26-year-old McFarland was the force of nature behind the Fyre Festival, which billed itself as the ultimate VIP music getaway to the Bahamas. To generate immediate interest and advance bookings, he paid supermodels to be in his commercials and then paid them even more to post about Fyre afterwards. The commercials had exceptionally high production values, and each model millions of Instagram followers; the combination was intoxicating and potent and the constant streaming of images kept the excitement leading up to the event high at all times.

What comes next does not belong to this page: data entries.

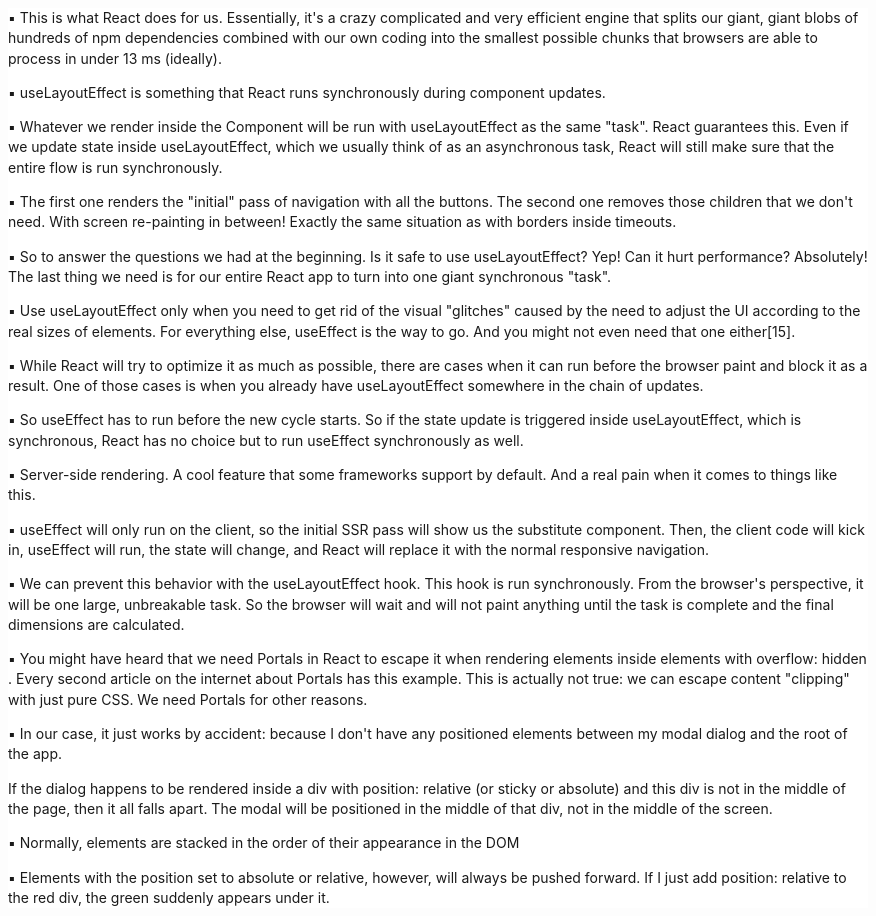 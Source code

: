 ▪ This is what React does for us. Essentially, it's a crazy complicated and very efficient engine that splits our giant, giant blobs of hundreds of npm dependencies combined with our own coding into the smallest possible chunks that browsers are able to process in under 13 ms (ideally).

▪ useLayoutEffect is something that React runs synchronously during component updates.

▪ Whatever we render inside the Component will be run with useLayoutEffect as the same "task". React guarantees this. Even if we update state inside useLayoutEffect, which we usually think of as an asynchronous task, React will still make sure that the entire flow is run synchronously.

▪ The first one renders the "initial" pass of navigation with all the buttons. The second one removes those children that we don't need. With screen re-painting in between! Exactly the same situation as with borders inside timeouts.

▪ So to answer the questions we had at the beginning. Is it safe to use useLayoutEffect? Yep! Can it hurt performance? Absolutely! The last thing we need is for our entire React app to turn into one giant synchronous "task".

▪ Use useLayoutEffect only when you need to get rid of the visual "glitches" caused by the need to adjust the UI according to the real sizes of elements. For everything else, useEffect is the way to go. And you might not even need that one either[15].

▪ While React will try to optimize it as much as possible, there are cases when it can run before the browser paint and block it as a result. One of those cases is when you already have useLayoutEffect somewhere in the chain of updates.

▪ So useEffect has to run before the new cycle starts. So if the state update is triggered inside useLayoutEffect, which is synchronous, React has no choice but to run useEffect synchronously as well.

▪ Server-side rendering. A cool feature that some frameworks support by default. And a real pain when it comes to things like this.

▪ useEffect will only run on the client, so the initial SSR pass will show us the substitute component. Then, the client code will kick in, useEffect will run, the state will change, and React will replace it with the normal responsive navigation.

▪ We can prevent this behavior with the useLayoutEffect hook. This hook is run synchronously. From the browser's perspective, it will be one large, unbreakable task. So the browser will wait and will not paint anything until the task is complete and the final dimensions are calculated.

▪ You might have heard that we need Portals in React to escape it when rendering elements inside elements with overflow: hidden
. Every second article on the internet about Portals has this example. This is actually not true: we can escape content "clipping" with just pure CSS. We need Portals for other reasons.

▪ In our case, it just works by accident: because I don't have any positioned elements between my modal dialog and the root of the app.

If the dialog happens to be rendered inside a div with position: relative
(or sticky or absolute) and this div is not in the middle of the page, then it all falls apart. The modal will be positioned in the middle of that div, not in the middle of the screen.

▪ Normally, elements are stacked in the order of their appearance in the DOM

▪ Elements with the position set to absolute or relative, however, will always be pushed forward. If I just add position: relative
to the red div, the green suddenly appears under it.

We know advertising works, and Fyre’s worked really well with some people paying more than $100,000 to enjoy a weekend of private planes, amazing music and gourmet food. But when they got there, there was nothing. No acts, no accommodation, no food, just a long wait for a return flight home. What went wrong? Well, apart from the money running out, the planning that needed to be done well in advance of such a project, just wasn’t done but, as McFarland had no experience in the music industry, and an inability to take advice, that shouldn’t come as a surprise. But how he got the money in the first place, which funded a pretty amazing lifestyle in the build-up to the festival, was totally fraudulent. As it turns out, every financial fact and figure, the ‘results get results’ point that Mitch makes in Nordens TV, was a lie. He used his so-called success in a selling his previous business for $40 million, to get investors onside, but there was no $40 million, just a very convincing liar, who left a lot of people in debt.

Social media is very powerful in influencing decisions, and it’s easy to get sucked in by charismatic operators, but that’s why it’s important to question everything and, if you haven’t got the expertise to do this, pay someone who can, and it would be money well spent.